**What to produce:**
The expected answer is every line of the material that contains the word "event".

**Provided data:**
========================

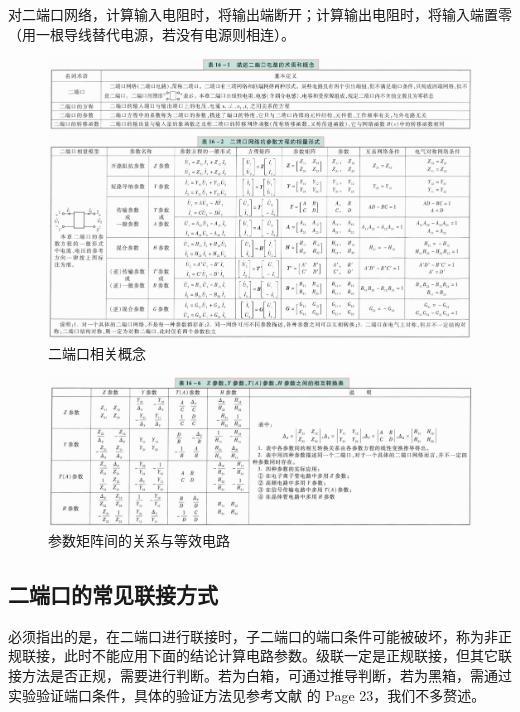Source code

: \documentclass[UTF8]{report}
\theoremstyle{MyLineTheoremStyle} %
\theoremstyle{MyBlockTheoremStyle} %
\theoremstyle{MySubsubsectionStyle} %
\begin{document}
对二端口网络，计算输入电阻时，将输出端断开；计算输出电阻时，将输入端置零（用一根导线替代电源，若没有电源则相连）。

\newpage
\begin{figure}[H]\centering
\includegraphics[width=\textwidth]{assets/1,2/二端口网络.jpg}
\caption{ 二端口相关概念}\label{二端口相关概念}
\end{figure}

\begin{figure}[H]\centering
\includegraphics[width=\textwidth]{assets/1,2/image (9).jpg}
\caption{ 参数矩阵间的关系与等效电路}\label{参数矩阵间的关系与等效电路}
\end{figure}

\subsection{二端口的常见联接方式}

必须指出的是，在二端口进行联接时，子二端口的端口条件可能被破坏，称为非正规联接，此时不能应用下面的结论计算电路参数。级联一定是正规联接，但其它联接方法是否正规，需要进行判断。若为白箱，可通过推导判断，若为黑箱，需通过实验验证端口条件，具体的验证方法见参考文献 \cite{电路原理导学导教} 的 Page 23，我们不多赘述。
\end{document}
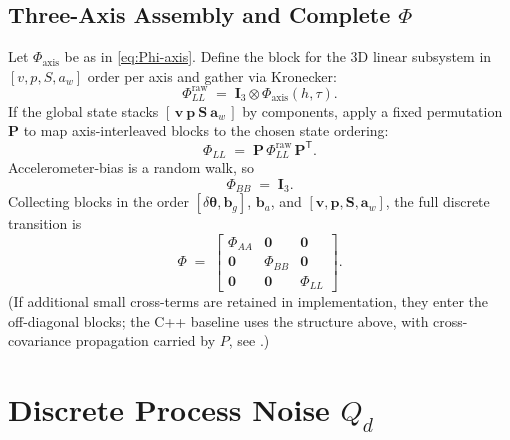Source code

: \documentclass[11pt]{article}
\newcommand{\vect}[1]{\bm{#1}}
\newcommand{\mat}[1]{\bm{#1}}
\newcommand{\T}{\mathsf{T}}
\newcommand{\I}{\mat{I}}
\begin{document}
\subsection{Three-Axis Assembly and Complete \texorpdfstring{$\Phi$}{Phi}}
Let \(\Phi_{\mathrm{axis}}\) be as in \eqref{eq:Phi-axis}. Define the block
for the 3D linear subsystem in \([v,p,S,a_w]\) order per axis and gather via
Kronecker:
\begin{equation}
  \Phi_{LL}^{\mathrm{raw}} \;=\; \I_3 \otimes \Phi_{\mathrm{axis}}(h,\tau).
  \label{eq:PhiLL-raw}
\end{equation}
If the global state stacks \([\,\vect{v}~\vect{p}~\vect{S}~\vect{a}_w\,]\) by components,
apply a fixed permutation \(\mat{P}\) to map axis-interleaved blocks to the chosen
state ordering:
\begin{equation}
  \Phi_{LL} \;=\; \mat{P}\, \Phi_{LL}^{\mathrm{raw}} \, \mat{P}^{\T}.
  \label{eq:PhiLL}
\end{equation}
Accelerometer-bias is a random walk, so
\begin{equation}
  \Phi_{BB} \;=\; \I_3.
  \label{eq:PhiBB}
\end{equation}
Collecting blocks in the order \([\delta\vect{\theta},\vect{b}_g]\), \(\vect{b}_a\), and
\([\vect{v},\vect{p},\vect{S},\vect{a}_w]\), the full discrete transition is
\begin{equation}
  \Phi \;=\;
  \begin{bmatrix}
    \Phi_{AA} & \mat{0} & \mat{0} \\
    \mat{0}   & \Phi_{BB} & \mat{0} \\
    \mat{0}   & \mat{0}   & \Phi_{LL}
  \end{bmatrix}.
  \label{eq:Phi-full}
\end{equation}
(If additional small cross-terms are retained in implementation, they enter the
off-diagonal blocks; the C++ baseline uses the structure above, with cross-covariance
propagation carried by \(P\), see .)

\section{Discrete Process Noise \texorpdfstring{$Q_d$}{Qd}}
\label{sec:Qd}
\end{document}
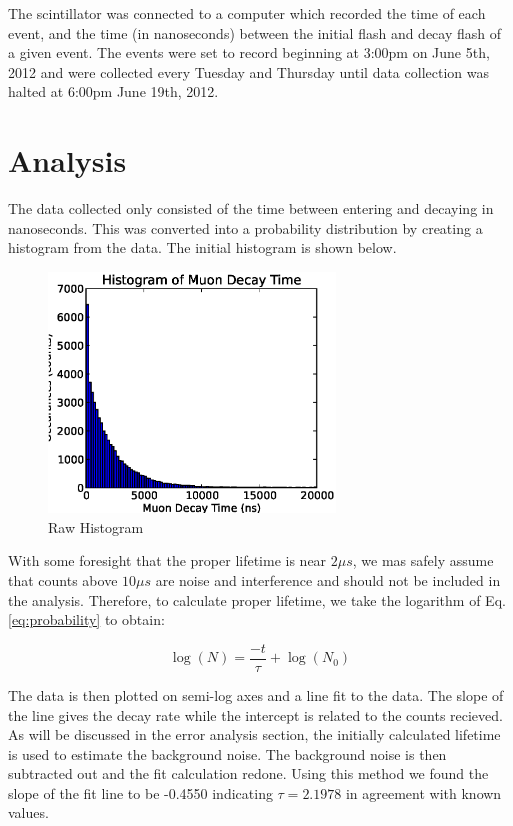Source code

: \documentclass[12pt,twocolumn]{article}
\begin{document}
The scintillator was connected to a computer which recorded the time of each event, and the time (in nanoseconds) between
the initial flash and decay flash of a given event. The events were set to record beginning at 3:00pm on June 5th, 2012
and were collected every Tuesday and Thursday until data collection was halted at 6:00pm June 19th, 2012.

\section{Analysis}

The data collected only consisted of the time between entering and decaying in nanoseconds. This was converted into a 
probability distribution by creating a histogram from the data. The initial histogram is shown below.

\begin{figure}[h!]
	\centering
	\includegraphics[width=3in]{images/Histogram}
	\caption{Raw Histogram}
	\label{fig:Histogram}
\end{figure}

With some foresight that the proper lifetime is near $2\mu s$, we mas safely assume that counts above $10\mu s$ are
noise and interference and should not be included in the analysis. Therefore, to calculate proper lifetime, we take
the logarithm of Eq. \ref{eq:probability} to obtain:

 \begin{equation}
	 \label{eq:probability}
	 \log(N)=\frac{-t}{\tau} + \log(N_{0})
 \end{equation}

 The data is then plotted on semi-log axes and a line fit to the data. The slope of the line gives the decay rate while
 the intercept is related to the counts recieved. As will be discussed in the error analysis section, the initially 
 calculated lifetime is used to estimate the background noise. The background noise is then subtracted out and the fit
 calculation redone. Using this method we found the slope of the fit line to be -0.4550 indicating $\tau=2.1978$ in
 agreement with known values.
\end{document}
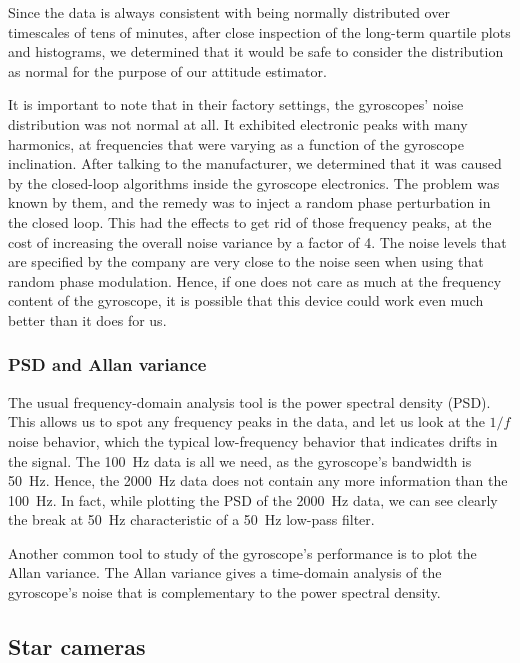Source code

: Since the data is always consistent with being normally distributed over timescales of tens of minutes, after close inspection of the long-term quartile plots and histograms, we determined that it would be safe to consider the distribution as normal for the purpose of our attitude estimator. 

It is important to note that in their factory settings, the gyroscopes' noise distribution was not normal at all. It exhibited electronic peaks with many harmonics, at frequencies that were varying as a function of the gyroscope inclination. After talking to the manufacturer, we determined that it was caused by the closed-loop algorithms inside the gyroscope electronics. The problem was known by them, and the remedy was to inject a random phase perturbation in the closed loop. This had the effects to get rid of those frequency peaks, at the cost of increasing the overall noise variance by a factor of 4. The noise levels that are specified by the company are very close to the noise seen when using that random phase modulation. Hence, if one does not care as much at the frequency content of the gyroscope, it is possible that this device could work even much better than it does for us.

\subsubsection{PSD and Allan variance}

The usual frequency-domain analysis tool is the power spectral density (PSD). This allows us to spot any frequency peaks in the data, and let us look at the $1/f$ noise behavior, which the typical low-frequency behavior that indicates drifts in the signal. The \SI{100}{\hertz} data is all we need, as the gyroscope's bandwidth is \SI{50}{\hertz}. Hence, the \SI{2000}{\hertz} data does not contain any more information than the \SI{100}{\hertz}. In fact, while plotting the PSD of the \SI{2000}{\hertz} data, we can see clearly the break at \SI{50}{\hertz} characteristic of a \SI{50}{\hertz} low-pass filter.

Another common tool to study of the gyroscope's performance is to plot the Allan variance. The Allan variance gives a time-domain analysis of the gyroscope's noise that is complementary to the power spectral density.

\subsection{Star cameras}

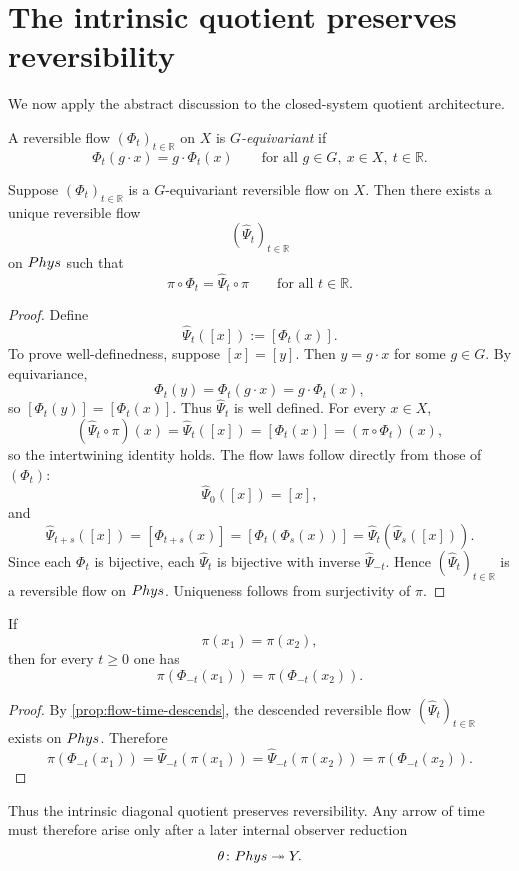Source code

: \section{The intrinsic quotient preserves reversibility}
We now apply the abstract discussion to the closed-system quotient
architecture.
\begin{definition}
	A reversible flow \((\Phi_t)_{t\in\mathbb R}\) on \(X\) is
	\emph{\(G\)-equivariant} if
	\[
		\Phi_t(g\cdot x)=g\cdot\Phi_t(x)
		\qquad
		\text{for all }g\in G,\ x\in X,\ t\in\mathbb R.
	\]
\end{definition}
\begin{proposition}
	\label{prop:flow-time-descends}
	Suppose \((\Phi_t)_{t\in\mathbb R}\) is a \(G\)-equivariant reversible
	flow on \(X\). Then there exists a unique reversible flow
	\[
		(\widehat\Psi_t)_{t\in\mathbb R}
	\]
	on \(\Phys\) such that
	\[
		\pi\circ\Phi_t=\widehat\Psi_t\circ\pi
		\qquad
		\text{for all }t\in\mathbb R.
	\]
\end{proposition}
\begin{proof}
	Define
	\[
		\widehat\Psi_t([x]):=[\Phi_t(x)].
	\]
	To prove well-definedness, suppose \([x]=[y]\). Then \(y=g\cdot x\) for
	some \(g\in G\). By equivariance,
	\[
		\Phi_t(y)=\Phi_t(g\cdot x)=g\cdot\Phi_t(x),
	\]
	so \([\Phi_t(y)]=[\Phi_t(x)]\). Thus \(\widehat\Psi_t\) is well defined.
	For every \(x\in X\),
	\[
		(\widehat\Psi_t\circ\pi)(x)=\widehat\Psi_t([x])=[\Phi_t(x)]
		=
		(\pi\circ\Phi_t)(x),
	\]
	so the intertwining identity holds.
	The flow laws follow directly from those of \((\Phi_t)\):
	\[
		\widehat\Psi_0([x])=[x],
	\]
	and
	\[
		\widehat\Psi_{t+s}([x])
		=
		[\Phi_{t+s}(x)]
		=
		[\Phi_t(\Phi_s(x))]
		=
		\widehat\Psi_t(\widehat\Psi_s([x])).
	\]
	Since each \(\Phi_t\) is bijective, each \(\widehat\Psi_t\) is bijective
	with inverse \(\widehat\Psi_{-t}\). Hence
	\((\widehat\Psi_t)_{t\in\mathbb R}\) is a reversible flow on \(\Phys\).
	Uniqueness follows from surjectivity of \(\pi\).
\end{proof}
\begin{corollary}
	If
	\[
		\pi(x_1)=\pi(x_2),
	\]
	then for every \(t\ge0\) one has
	\[
		\pi(\Phi_{-t}(x_1))=\pi(\Phi_{-t}(x_2)).
	\]
\end{corollary}
\begin{proof}
	By \cref{prop:flow-time-descends}, the descended reversible flow
	\((\widehat\Psi_t)_{t\in\mathbb R}\) exists on \(\Phys\). Therefore
	\[
		\pi(\Phi_{-t}(x_1))
		=
		\widehat\Psi_{-t}(\pi(x_1))
		=
		\widehat\Psi_{-t}(\pi(x_2))
		=
		\pi(\Phi_{-t}(x_2)).
	\]
\end{proof}
Thus the intrinsic diagonal quotient preserves reversibility.
Any arrow of time must therefore arise only after a later internal
observer reduction
\[
	\theta\colon \Phys\twoheadrightarrow Y.
\]
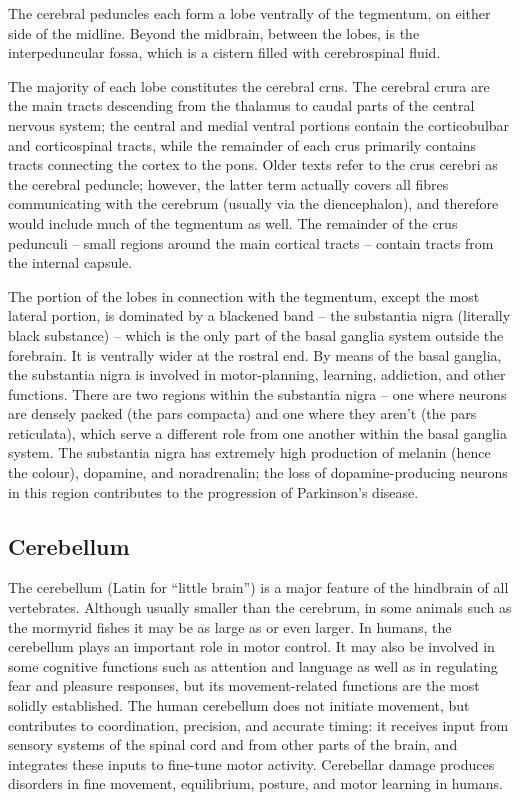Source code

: \documentclass[]{book}
\begin{document}
The cerebral peduncles each form a lobe ventrally of the tegmentum, on either side of the midline. Beyond the midbrain, between the lobes, is the interpeduncular fossa, which is a cistern filled with cerebrospinal fluid.

The majority of each lobe constitutes the cerebral crus. The cerebral crura are the main tracts descending from the thalamus to caudal parts of the central nervous system; the central and medial ventral portions contain the corticobulbar and corticospinal tracts, while the remainder of each crus primarily contains tracts connecting the cortex to the pons. Older texts refer to the crus cerebri as the cerebral peduncle; however, the latter term actually covers all fibres communicating with the cerebrum (usually via the diencephalon), and therefore would include much of the tegmentum as well. The remainder of the crus pedunculi -- small regions around the main cortical tracts -- contain tracts from the internal capsule.

The portion of the lobes in connection with the tegmentum, except the most lateral portion, is dominated by a blackened band -- the substantia nigra (literally black substance) -- which is the only part of the basal ganglia system outside the forebrain. It is ventrally wider at the rostral end. By means of the basal ganglia, the substantia nigra is involved in motor-planning, learning, addiction, and other functions. There are two regions within the substantia nigra -- one where neurons are densely packed (the pars compacta) and one where they aren't (the pars reticulata), which serve a different role from one another within the basal ganglia system. The substantia nigra has extremely high production of melanin (hence the colour), dopamine, and noradrenalin; the loss of dopamine-producing neurons in this region contributes to the progression of Parkinson's disease.

\hypertarget{cerebellum}{%
\subsection{Cerebellum}\label{cerebellum}}

The cerebellum (Latin for ``little brain'') is a major feature of the hindbrain of all vertebrates. Although usually smaller than the cerebrum, in some animals such as the mormyrid fishes it may be as large as or even larger. In humans, the cerebellum plays an important role in motor control. It may also be involved in some cognitive functions such as attention and language as well as in regulating fear and pleasure responses, but its movement-related functions are the most solidly established. The human cerebellum does not initiate movement, but contributes to coordination, precision, and accurate timing: it receives input from sensory systems of the spinal cord and from other parts of the brain, and integrates these inputs to fine-tune motor activity. Cerebellar damage produces disorders in fine movement, equilibrium, posture, and motor learning in humans.
\end{document}
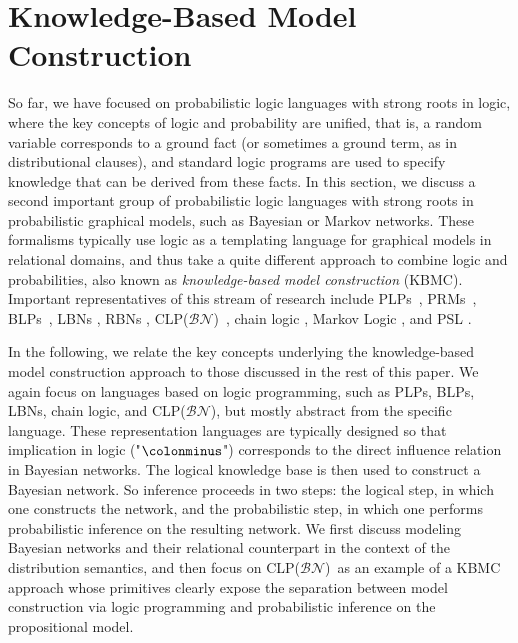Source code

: \documentclass[a4paper]{article}
\newcommand{\clpbn}
  {CLP($\mathcal{BN}$)}
\begin{document}
\section{Knowledge-Based Model Construction}
\label{sec:kbmc-bg}
So far, we have focused on probabilistic logic languages with strong
roots in logic, where the key concepts of logic
and probability are unified, that is, a random variable corresponds to
a ground fact (or sometimes a ground term, as in distributional clauses),
and standard logic programs are used to specify knowledge that can be
derived from these facts. In this section, we discuss a second
important group of probabilistic logic languages with 
strong roots in probabilistic graphical models, such as Bayesian or
Markov networks. These formalisms typically use logic as a templating
language for graphical models in relational domains, and thus take a
quite different approach to combine logic and probabilities, also known as
\emph{knowledge-based model construction} (KBMC). Important
representatives of this stream of research include PLPs~\citep{Haddawy:94}, PRMs~\citep{getoor},
BLPs~\citep{Kersting08}, LBNs \citep{fierens:ilp05}, RBNs
\citep{Jaeger97},  \clpbn~\citep{clpbn}, chain logic
\citep{HommersomLucasECML09}, Markov Logic
\citep{Richardson:06}, and PSL \citep{broecheler:uai10}.  



In the following, we relate the key concepts underlying the
knowledge-based model construction approach to those discussed in the
rest of this paper. We again focus on languages based on logic
programming, such as PLPs, BLPs, LBNs, chain logic, and \clpbn, but mostly abstract from the specific language. These representation languages are typically designed so that 
implication in logic ("$\colonminus$") corresponds to the direct influence relation 
in Bayesian networks.  The logical knowledge base is then used
to construct a Bayesian network.  So inference proceeds in two steps: 
the logical step, in which one constructs the network, and the 
probabilistic step, in which one performs probabilistic inference on
the resulting network. We first discuss modeling Bayesian networks and their
relational counterpart in the context of the distribution semantics,
and then focus on \clpbn\ as an example of a KBMC approach whose
primitives clearly expose the separation between model
construction via logic programming and probabilistic inference on the
propositional model. 
\end{document}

========================

**Response:**
The scintillator was connected to a computer which recorded the time of each event, and the time (in nanoseconds) between
the initial flash and decay flash of a given event. The events were set to record beginning at 3:00pm on June 5th, 2012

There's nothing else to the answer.